EXERCISE INSTRUCTIONS: Reproduce all records word for word.

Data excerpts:
· · · ·
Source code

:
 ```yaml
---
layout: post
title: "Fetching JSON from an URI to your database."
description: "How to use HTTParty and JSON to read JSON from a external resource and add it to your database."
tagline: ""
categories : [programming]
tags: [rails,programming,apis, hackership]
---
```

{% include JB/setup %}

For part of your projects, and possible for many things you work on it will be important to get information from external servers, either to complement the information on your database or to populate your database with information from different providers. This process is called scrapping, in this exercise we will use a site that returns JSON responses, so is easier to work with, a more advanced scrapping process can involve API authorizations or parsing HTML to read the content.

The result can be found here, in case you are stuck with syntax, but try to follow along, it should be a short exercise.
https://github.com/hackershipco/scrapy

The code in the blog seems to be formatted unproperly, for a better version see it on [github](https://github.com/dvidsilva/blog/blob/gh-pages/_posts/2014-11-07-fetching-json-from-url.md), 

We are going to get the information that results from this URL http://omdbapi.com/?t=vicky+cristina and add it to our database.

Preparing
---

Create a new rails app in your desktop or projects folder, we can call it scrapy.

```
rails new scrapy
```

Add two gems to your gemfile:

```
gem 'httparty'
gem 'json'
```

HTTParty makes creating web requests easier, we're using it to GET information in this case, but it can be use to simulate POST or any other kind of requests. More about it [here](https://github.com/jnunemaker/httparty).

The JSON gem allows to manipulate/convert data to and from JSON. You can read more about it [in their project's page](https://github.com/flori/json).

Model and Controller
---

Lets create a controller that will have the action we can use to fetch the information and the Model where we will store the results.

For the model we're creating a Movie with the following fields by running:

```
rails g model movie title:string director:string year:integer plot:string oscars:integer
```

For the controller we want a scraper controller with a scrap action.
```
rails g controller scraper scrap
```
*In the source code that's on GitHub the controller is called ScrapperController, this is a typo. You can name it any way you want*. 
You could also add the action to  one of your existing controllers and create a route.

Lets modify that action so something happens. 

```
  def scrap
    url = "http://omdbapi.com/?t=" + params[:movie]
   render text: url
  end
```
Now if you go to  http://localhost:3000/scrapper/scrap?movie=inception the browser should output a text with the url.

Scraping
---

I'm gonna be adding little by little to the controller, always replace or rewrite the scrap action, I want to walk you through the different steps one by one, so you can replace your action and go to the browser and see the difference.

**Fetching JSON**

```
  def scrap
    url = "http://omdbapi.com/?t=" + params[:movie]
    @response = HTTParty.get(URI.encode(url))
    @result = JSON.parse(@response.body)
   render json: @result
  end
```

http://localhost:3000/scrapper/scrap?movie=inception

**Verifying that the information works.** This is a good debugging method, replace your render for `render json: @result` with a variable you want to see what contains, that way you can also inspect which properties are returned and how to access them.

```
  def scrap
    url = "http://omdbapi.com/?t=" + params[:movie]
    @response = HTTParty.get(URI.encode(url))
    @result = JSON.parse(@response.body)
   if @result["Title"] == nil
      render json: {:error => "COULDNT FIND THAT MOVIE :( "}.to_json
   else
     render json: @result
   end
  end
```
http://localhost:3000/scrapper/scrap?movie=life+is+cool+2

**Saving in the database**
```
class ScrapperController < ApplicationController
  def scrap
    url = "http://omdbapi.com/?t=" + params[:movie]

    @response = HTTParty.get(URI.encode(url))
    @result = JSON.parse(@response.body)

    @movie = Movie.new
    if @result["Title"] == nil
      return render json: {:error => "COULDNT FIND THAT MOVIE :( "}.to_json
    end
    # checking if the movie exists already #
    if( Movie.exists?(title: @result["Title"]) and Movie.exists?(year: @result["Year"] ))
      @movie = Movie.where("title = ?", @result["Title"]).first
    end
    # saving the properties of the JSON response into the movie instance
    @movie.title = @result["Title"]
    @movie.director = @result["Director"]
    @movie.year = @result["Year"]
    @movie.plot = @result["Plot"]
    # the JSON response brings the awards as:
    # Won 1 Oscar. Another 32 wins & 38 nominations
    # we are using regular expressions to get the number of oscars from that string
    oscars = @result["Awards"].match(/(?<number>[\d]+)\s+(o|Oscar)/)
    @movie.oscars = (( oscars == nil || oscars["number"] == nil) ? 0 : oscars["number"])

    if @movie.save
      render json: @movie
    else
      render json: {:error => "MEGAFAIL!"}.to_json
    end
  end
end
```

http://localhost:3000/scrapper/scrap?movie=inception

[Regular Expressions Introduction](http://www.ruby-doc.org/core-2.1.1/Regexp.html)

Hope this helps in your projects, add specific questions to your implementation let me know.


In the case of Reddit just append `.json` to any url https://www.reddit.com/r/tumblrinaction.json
· · · ·
SOLVED EXERCISE:
Source code

:
 ```yaml
---
layout: post
title: "Fetching JSON from an URI to your database."
description: "How to use HTTParty and JSON to read JSON from a external resource and add it to your database."
tagline: ""
categories : [programming]
tags: [rails,programming,apis, hackership]
---
```

{% include JB/setup %}

For part of your projects, and possible for many things you work on it will be important to get information from external servers, either to complement the information on your database or to populate your database with information from different providers. This process is called scrapping, in this exercise we will use a site that returns JSON responses, so is easier to work with, a more advanced scrapping process can involve API authorizations or parsing HTML to read the content.

The result can be found here, in case you are stuck with syntax, but try to follow along, it should be a short exercise.
https://github.com/hackershipco/scrapy

The code in the blog seems to be formatted unproperly, for a better version see it on [github](https://github.com/dvidsilva/blog/blob/gh-pages/_posts/2014-11-07-fetching-json-from-url.md), 

We are going to get the information that results from this URL http://omdbapi.com/?t=vicky+cristina and add it to our database.

Preparing
---

Create a new rails app in your desktop or projects folder, we can call it scrapy.

```
rails new scrapy
```

Add two gems to your gemfile:

```
gem 'httparty'
gem 'json'
```

HTTParty makes creating web requests easier, we're using it to GET information in this case, but it can be use to simulate POST or any other kind of requests. More about it [here](https://github.com/jnunemaker/httparty).

The JSON gem allows to manipulate/convert data to and from JSON. You can read more about it [in their project's page](https://github.com/flori/json).

Model and Controller
---

Lets create a controller that will have the action we can use to fetch the information and the Model where we will store the results.

For the model we're creating a Movie with the following fields by running:

```
rails g model movie title:string director:string year:integer plot:string oscars:integer
```

For the controller we want a scraper controller with a scrap action.
```
rails g controller scraper scrap
```
*In the source code that's on GitHub the controller is called ScrapperController, this is a typo. You can name it any way you want*. 
You could also add the action to  one of your existing controllers and create a route.

Lets modify that action so something happens. 

```
  def scrap
    url = "http://omdbapi.com/?t=" + params[:movie]
   render text: url
  end
```
Now if you go to  http://localhost:3000/scrapper/scrap?movie=inception the browser should output a text with the url.

Scraping
---

I'm gonna be adding little by little to the controller, always replace or rewrite the scrap action, I want to walk you through the different steps one by one, so you can replace your action and go to the browser and see the difference.

**Fetching JSON**

```
  def scrap
    url = "http://omdbapi.com/?t=" + params[:movie]
    @response = HTTParty.get(URI.encode(url))
    @result = JSON.parse(@response.body)
   render json: @result
  end
```

http://localhost:3000/scrapper/scrap?movie=inception

**Verifying that the information works.** This is a good debugging method, replace your render for `render json: @result` with a variable you want to see what contains, that way you can also inspect which properties are returned and how to access them.

```
  def scrap
    url = "http://omdbapi.com/?t=" + params[:movie]
    @response = HTTParty.get(URI.encode(url))
    @result = JSON.parse(@response.body)
   if @result["Title"] == nil
      render json: {:error => "COULDNT FIND THAT MOVIE :( "}.to_json
   else
     render json: @result
   end
  end
```
http://localhost:3000/scrapper/scrap?movie=life+is+cool+2

**Saving in the database**
```
class ScrapperController < ApplicationController
  def scrap
    url = "http://omdbapi.com/?t=" + params[:movie]

    @response = HTTParty.get(URI.encode(url))
    @result = JSON.parse(@response.body)

    @movie = Movie.new
    if @result["Title"] == nil
      return render json: {:error => "COULDNT FIND THAT MOVIE :( "}.to_json
    end
    # checking if the movie exists already #
    if( Movie.exists?(title: @result["Title"]) and Movie.exists?(year: @result["Year"] ))
      @movie = Movie.where("title = ?", @result["Title"]).first
    end
    # saving the properties of the JSON response into the movie instance
    @movie.title = @result["Title"]
    @movie.director = @result["Director"]
    @movie.year = @result["Year"]
    @movie.plot = @result["Plot"]
    # the JSON response brings the awards as:
    # Won 1 Oscar. Another 32 wins & 38 nominations
    # we are using regular expressions to get the number of oscars from that string
    oscars = @result["Awards"].match(/(?<number>[\d]+)\s+(o|Oscar)/)
    @movie.oscars = (( oscars == nil || oscars["number"] == nil) ? 0 : oscars["number"])

    if @movie.save
      render json: @movie
    else
      render json: {:error => "MEGAFAIL!"}.to_json
    end
  end
end
```

http://localhost:3000/scrapper/scrap?movie=inception

[Regular Expressions Introduction](http://www.ruby-doc.org/core-2.1.1/Regexp.html)

Hope this helps in your projects, add specific questions to your implementation let me know.


In the case of Reddit just append `.json` to any url https://www.reddit.com/r/tumblrinaction.json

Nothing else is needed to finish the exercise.